Pictures paired with source code:
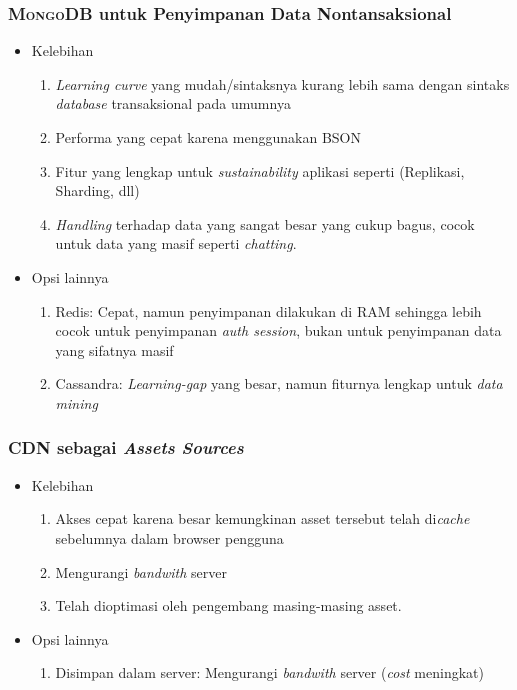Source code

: 	\subsubsection{\textsc{MongoDB} untuk Penyimpanan Data Nontansaksional}
		\begin{itemize}
			\item Kelebihan
			\begin{enumerate}
				\item \textit{Learning curve} yang mudah/sintaksnya kurang lebih sama dengan sintaks \textit{database} transaksional pada umumnya
				\item Performa yang cepat karena menggunakan BSON
				\item Fitur yang lengkap untuk \textit{sustainability} aplikasi seperti (Replikasi, Sharding, dll)
				\item \textit{Handling} terhadap data yang sangat besar yang cukup bagus, cocok untuk data yang masif seperti \textit{chatting}.
			\end{enumerate}
			\item Opsi lainnya
			\begin{enumerate}
				\item Redis:  Cepat, namun penyimpanan dilakukan di RAM sehingga lebih cocok untuk penyimpanan \textit{auth session}, bukan untuk penyimpanan data yang sifatnya masif
				\item Cassandra:  \textit{Learning-gap} yang besar, namun fiturnya lengkap untuk \textit{data mining}
			\end{enumerate}
		\end{itemize}
		
		
	\subsubsection{\textsc{CDN} sebagai \textit{Assets Sources}}
		\begin{itemize}
			\item Kelebihan
			\begin{enumerate}
				\item Akses cepat karena besar kemungkinan asset tersebut telah di\textit{cache} sebelumnya dalam browser pengguna
				\item Mengurangi \textit{bandwith} server
				\item Telah dioptimasi oleh pengembang masing-masing asset.
			\end{enumerate}
			\item Opsi lainnya
			\begin{enumerate}
				\item Disimpan dalam server: Mengurangi \textit{bandwith} server (\textit{cost} meningkat)
			\end{enumerate}
		\end{itemize}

What you should do
Would you copy out every entry above word for word, without the pictures?

Solution to this problem
Source code

: 	\subsubsection{\textsc{MongoDB} untuk Penyimpanan Data Nontansaksional}
		\begin{itemize}
			\item Kelebihan
			\begin{enumerate}
				\item \textit{Learning curve} yang mudah/sintaksnya kurang lebih sama dengan sintaks \textit{database} transaksional pada umumnya
				\item Performa yang cepat karena menggunakan BSON
				\item Fitur yang lengkap untuk \textit{sustainability} aplikasi seperti (Replikasi, Sharding, dll)
				\item \textit{Handling} terhadap data yang sangat besar yang cukup bagus, cocok untuk data yang masif seperti \textit{chatting}.
			\end{enumerate}
			\item Opsi lainnya
			\begin{enumerate}
				\item Redis:  Cepat, namun penyimpanan dilakukan di RAM sehingga lebih cocok untuk penyimpanan \textit{auth session}, bukan untuk penyimpanan data yang sifatnya masif
				\item Cassandra:  \textit{Learning-gap} yang besar, namun fiturnya lengkap untuk \textit{data mining}
			\end{enumerate}
		\end{itemize}
		
		
	\subsubsection{\textsc{CDN} sebagai \textit{Assets Sources}}
		\begin{itemize}
			\item Kelebihan
			\begin{enumerate}
				\item Akses cepat karena besar kemungkinan asset tersebut telah di\textit{cache} sebelumnya dalam browser pengguna
				\item Mengurangi \textit{bandwith} server
				\item Telah dioptimasi oleh pengembang masing-masing asset.
			\end{enumerate}
			\item Opsi lainnya
			\begin{enumerate}
				\item Disimpan dalam server: Mengurangi \textit{bandwith} server (\textit{cost} meningkat)
			\end{enumerate}
		\end{itemize}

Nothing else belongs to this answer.